MRI and angiography or magnetic resonance angiography allow more definitive identification of the nature of a vascular mass in the middle ear. On MRI, T1-weighted images show a lesion of moderate intensity and T2-weighted images show a high intensity, while the tumour is clearly enhanced. Glomus tumour shows similar MRI features but sometimes in large masses multiple areas of slow and high signal intensity (so-called "salt and pepper") can be seen within the lesion . Angiography shows a vascular blush similar to that of a glomus, but the stain associated with a haemangioma persists late into the venous phase whereas it dissipates rapidly in a patient affected by glomus tumour. In our case, the absence of bone destruction was evident on CT images but this has not enabled us to make a correct diagnosis while the clinical history of the patient does not provide MRI and angiography evaluation. However, the radiological features of haemangiomas can resemble many other middle ear lesions and they are not pathognomic.

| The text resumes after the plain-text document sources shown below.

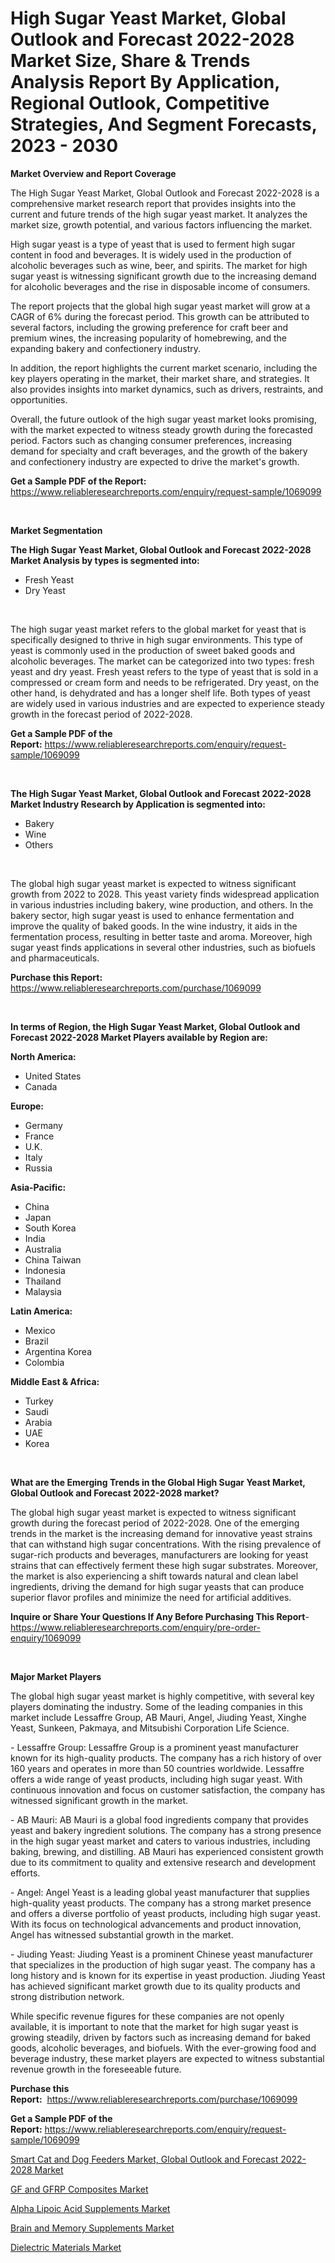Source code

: <p><h1>High Sugar Yeast Market, Global Outlook and Forecast 2022-2028 Market Size, Share & Trends Analysis Report By Application, Regional Outlook, Competitive Strategies, And Segment Forecasts, 2023 - 2030</h1></p><p><strong>Market Overview and Report Coverage</strong></p>
<p><p>The High Sugar Yeast Market, Global Outlook and Forecast 2022-2028 is a comprehensive market research report that provides insights into the current and future trends of the high sugar yeast market. It analyzes the market size, growth potential, and various factors influencing the market.</p><p>High sugar yeast is a type of yeast that is used to ferment high sugar content in food and beverages. It is widely used in the production of alcoholic beverages such as wine, beer, and spirits. The market for high sugar yeast is witnessing significant growth due to the increasing demand for alcoholic beverages and the rise in disposable income of consumers.</p><p>The report projects that the global high sugar yeast market will grow at a CAGR of 6% during the forecast period. This growth can be attributed to several factors, including the growing preference for craft beer and premium wines, the increasing popularity of homebrewing, and the expanding bakery and confectionery industry.</p><p>In addition, the report highlights the current market scenario, including the key players operating in the market, their market share, and strategies. It also provides insights into market dynamics, such as drivers, restraints, and opportunities.</p><p>Overall, the future outlook of the high sugar yeast market looks promising, with the market expected to witness steady growth during the forecasted period. Factors such as changing consumer preferences, increasing demand for specialty and craft beverages, and the growth of the bakery and confectionery industry are expected to drive the market's growth.</p></p>
<p><strong>Get a Sample PDF of the Report:</strong> <a href="https://www.reliableresearchreports.com/enquiry/request-sample/1069099">https://www.reliableresearchreports.com/enquiry/request-sample/1069099</a></p>
<p>&nbsp;</p>
<p><strong>Market Segmentation</strong></p>
<p><strong>The High Sugar Yeast Market, Global Outlook and Forecast 2022-2028 Market Analysis by types is segmented into:</strong></p>
<p><ul><li>Fresh Yeast</li><li>Dry Yeast</li></ul></p>
<p>&nbsp;</p>
<p><p>The high sugar yeast market refers to the global market for yeast that is specifically designed to thrive in high sugar environments. This type of yeast is commonly used in the production of sweet baked goods and alcoholic beverages. The market can be categorized into two types: fresh yeast and dry yeast. Fresh yeast refers to the type of yeast that is sold in a compressed or cream form and needs to be refrigerated. Dry yeast, on the other hand, is dehydrated and has a longer shelf life. Both types of yeast are widely used in various industries and are expected to experience steady growth in the forecast period of 2022-2028.</p></p>
<p><strong>Get a Sample PDF of the Report:</strong>&nbsp;<a href="https://www.reliableresearchreports.com/enquiry/request-sample/1069099">https://www.reliableresearchreports.com/enquiry/request-sample/1069099</a></p>
<p>&nbsp;</p>
<p><strong>The High Sugar Yeast Market, Global Outlook and Forecast 2022-2028 Market Industry Research by Application is segmented into:</strong></p>
<p><ul><li>Bakery</li><li>Wine</li><li>Others</li></ul></p>
<p>&nbsp;</p>
<p><p>The global high sugar yeast market is expected to witness significant growth from 2022 to 2028. This yeast variety finds widespread application in various industries including bakery, wine production, and others. In the bakery sector, high sugar yeast is used to enhance fermentation and improve the quality of baked goods. In the wine industry, it aids in the fermentation process, resulting in better taste and aroma. Moreover, high sugar yeast finds applications in several other industries, such as biofuels and pharmaceuticals.</p></p>
<p><strong>Purchase this Report:</strong>&nbsp; <a href="https://www.reliableresearchreports.com/purchase/1069099">https://www.reliableresearchreports.com/purchase/1069099</a></p>
<p>&nbsp;</p>
<p><strong>In terms of Region, the High Sugar Yeast Market, Global Outlook and Forecast 2022-2028 Market Players available by Region are:</strong></p>
<p>
    <p> <strong> North America: </strong>
        <ul>
            <li>United States</li>
            <li>Canada</li>
        </ul>
        </p> 
    <p> <strong> Europe: </strong>
        <ul>
            <li>Germany</li>
            <li>France</li>
            <li>U.K.</li>
            <li>Italy</li>
            <li>Russia</li>
        </ul>
        </p> 
    <p> <strong> Asia-Pacific: </strong>
        <ul>
            <li>China</li>
            <li>Japan</li>
            <li>South Korea</li>
            <li>India</li>
            <li>Australia</li>
            <li>China Taiwan</li>
            <li>Indonesia</li>
            <li>Thailand</li>
            <li>Malaysia</li>
        </ul>
        </p> 
    <p> <strong> Latin America: </strong>
        <ul>
            <li>Mexico</li>
            <li>Brazil</li>
            <li>Argentina Korea</li>
            <li>Colombia</li>
        </ul>
        </p> 
    <p> <strong> Middle East & Africa: </strong>
        <ul>
            <li>Turkey</li>
            <li>Saudi</li>
            <li>Arabia</li>
            <li>UAE</li>
            <li>Korea</li>
        </ul>
    </p>
    </p>
<p>&nbsp;</p>
<p><strong>What are the Emerging Trends in the Global High Sugar Yeast Market, Global Outlook and Forecast 2022-2028 market?</strong></p>
<p><p>The global high sugar yeast market is expected to witness significant growth during the forecast period of 2022-2028. One of the emerging trends in the market is the increasing demand for innovative yeast strains that can withstand high sugar concentrations. With the rising prevalence of sugar-rich products and beverages, manufacturers are looking for yeast strains that can effectively ferment these high sugar substrates. Moreover, the market is also experiencing a shift towards natural and clean label ingredients, driving the demand for high sugar yeasts that can produce superior flavor profiles and minimize the need for artificial additives.</p></p>
<p><strong>Inquire or Share Your Questions If Any Before Purchasing This Report</strong>- <a href="https://www.reliableresearchreports.com/enquiry/pre-order-enquiry/1069099">https://www.reliableresearchreports.com/enquiry/pre-order-enquiry/1069099</a></p>
<p>&nbsp;</p>
<p><strong>Major Market Players</strong></p>
<p><p>The global high sugar yeast market is highly competitive, with several key players dominating the industry. Some of the leading companies in this market include Lessaffre Group, AB Mauri, Angel, Jiuding Yeast, Xinghe Yeast, Sunkeen, Pakmaya, and Mitsubishi Corporation Life Science.</p><p>- Lessaffre Group: Lessaffre Group is a prominent yeast manufacturer known for its high-quality products. The company has a rich history of over 160 years and operates in more than 50 countries worldwide. Lessaffre offers a wide range of yeast products, including high sugar yeast. With continuous innovation and focus on customer satisfaction, the company has witnessed significant growth in the market.</p><p>- AB Mauri: AB Mauri is a global food ingredients company that provides yeast and bakery ingredient solutions. The company has a strong presence in the high sugar yeast market and caters to various industries, including baking, brewing, and distilling. AB Mauri has experienced consistent growth due to its commitment to quality and extensive research and development efforts.</p><p>- Angel: Angel Yeast is a leading global yeast manufacturer that supplies high-quality yeast products. The company has a strong market presence and offers a diverse portfolio of yeast products, including high sugar yeast. With its focus on technological advancements and product innovation, Angel has witnessed substantial growth in the market.</p><p>- Jiuding Yeast: Jiuding Yeast is a prominent Chinese yeast manufacturer that specializes in the production of high sugar yeast. The company has a long history and is known for its expertise in yeast production. Jiuding Yeast has achieved significant market growth due to its quality products and strong distribution network.</p><p>While specific revenue figures for these companies are not openly available, it is important to note that the market for high sugar yeast is growing steadily, driven by factors such as increasing demand for baked goods, alcoholic beverages, and biofuels. With the ever-growing food and beverage industry, these market players are expected to witness substantial revenue growth in the foreseeable future.</p></p>
<p><strong>Purchase this Report:</strong>&nbsp;&nbsp;<a href="https://www.reliableresearchreports.com/purchase/1069099">https://www.reliableresearchreports.com/purchase/1069099</a></p>
<p></p>
<p><strong>Get a Sample PDF of the Report:</strong>&nbsp;<a href="https://www.reliableresearchreports.com/enquiry/request-sample/1069099">https://www.reliableresearchreports.com/enquiry/request-sample/1069099</a></p>
<p><p><a href="https://github.com/GroverBarry/Market-Research-Report-List-1/blob/main/smart-cat-and-dog-feeders-market-global-outlook-and-forecast-2022-2028-market.md">Smart Cat and Dog Feeders Market, Global Outlook and Forecast 2022-2028 Market</a></p><p><a href="https://www.reportprime.com/gf-and-gfrp-composites-r803">GF and GFRP Composites Market</a></p><p><a href="https://www.linkedin.com/pulse/alpha-lipoic-acid-supplements-market-size-growth-forecast-8jaxe/">Alpha Lipoic Acid Supplements Market</a></p><p><a href="https://www.linkedin.com/pulse/decoding-brain-memory-supplements-market-deep-dive-latest-hmhre/">Brain and Memory Supplements Market</a></p><p><a href="https://medium.com/@lularitchie/dielectric-materials-market-size-growth-forecast-2023-2030-55c22c2b0c00">Dielectric Materials Market</a></p></p>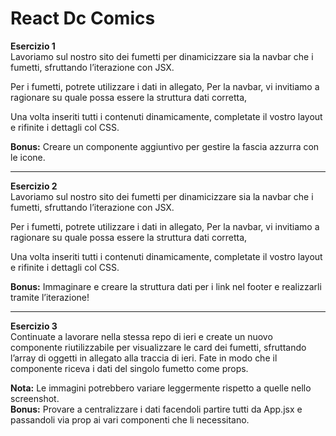 <h1>React Dc Comics</h1>

<b>Esercizio 1</b><br>
Lavoriamo sul nostro sito dei fumetti per dinamicizzare sia la navbar che i fumetti, sfruttando l’iterazione con JSX. 

Per i fumetti, potrete utilizzare i dati in allegato,
Per la navbar, vi invitiamo  a ragionare su quale possa essere la struttura dati corretta,

Una volta inseriti tutti i contenuti dinamicamente, completate il vostro layout e rifinite i dettagli col CSS.

<b>Bonus:</b>
Creare un componente aggiuntivo per gestire la fascia azzurra con le icone.

<hr>

<b>Esercizio 2</b><br>
Lavoriamo sul nostro sito dei fumetti per dinamicizzare sia la navbar che i fumetti, sfruttando l’iterazione con JSX. 

Per i fumetti, potrete utilizzare i dati in allegato,
Per la navbar, vi invitiamo  a ragionare su quale possa essere la struttura dati corretta,

Una volta inseriti tutti i contenuti dinamicamente, completate il vostro layout e rifinite i dettagli col CSS.

<b>Bonus:</b>
Immaginare e creare la struttura dati per i link nel footer e realizzarli tramite l’iterazione!

<hr>

<b>Esercizio 3</b><br>
Continuate a lavorare nella stessa repo di ieri e create un nuovo componente riutilizzabile per visualizzare le card dei fumetti, sfruttando l’array di oggetti in allegato alla traccia di ieri. Fate in modo che il componente riceva i dati del singolo fumetto come props.

<b>Nota:</b> Le immagini potrebbero variare leggermente rispetto a quelle nello screenshot.<br>
<b>Bonus:</b> Provare a centralizzare i dati facendoli partire tutti da App.jsx e passandoli via prop ai vari componenti che li necessitano.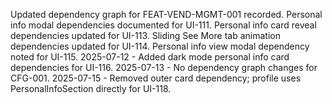 Updated dependency graph for FEAT-VEND-MGMT-001 recorded.
Personal info modal dependencies documented for UI-111.
Personal info card reveal dependencies updated for UI-113.
Sliding See More tab animation dependencies updated for UI-114.
Personal info view modal dependency noted for UI-115.
2025-07-12 - Added dark mode personal info card dependencies for UI-116.
2025-07-13 - No dependency graph changes for CFG-001.
2025-07-15 - Removed outer card dependency; profile uses PersonalInfoSection directly for UI-118.
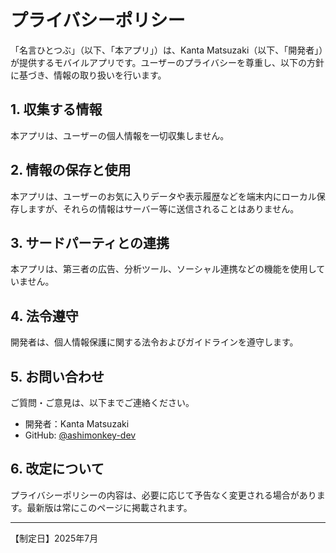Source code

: # プライバシーポリシー

「名言ひとつぶ」（以下、「本アプリ」）は、Kanta Matsuzaki（以下、「開発者」）が提供するモバイルアプリです。ユーザーのプライバシーを尊重し、以下の方針に基づき、情報の取り扱いを行います。

## 1. 収集する情報

本アプリは、ユーザーの個人情報を一切収集しません。

## 2. 情報の保存と使用

本アプリは、ユーザーのお気に入りデータや表示履歴などを端末内にローカル保存しますが、それらの情報はサーバー等に送信されることはありません。

## 3. サードパーティとの連携

本アプリは、第三者の広告、分析ツール、ソーシャル連携などの機能を使用していません。

## 4. 法令遵守

開発者は、個人情報保護に関する法令およびガイドラインを遵守します。

## 5. お問い合わせ

ご質問・ご意見は、以下までご連絡ください。

- 開発者：Kanta Matsuzaki  
- GitHub: [@ashimonkey-dev](https://github.com/ashimonkey-dev/meigen_app)

## 6. 改定について

プライバシーポリシーの内容は、必要に応じて予告なく変更される場合があります。最新版は常にこのページに掲載されます。

---

【制定日】2025年7月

In fact, definitive diagnosis can be obtained by exploration surgery, biopsy or excision of the mass and subsequent histological and immunochemical examinations such as in our patient.

In conclusion, we report on the fourteenth case of haemangioma of the middle ear and demonstrate that, although rarely, haemangioma can occur in the middle ear space.

Depending on its clinical presentation, this mass can be mistaken for other vascular masses such as glomus tumour or other lesions of the middle ear. Unfortunately, radiological evaluation can be insufficient to make a preoperative diagnosis and the diagnosis is often based upon intra-operative biopsy.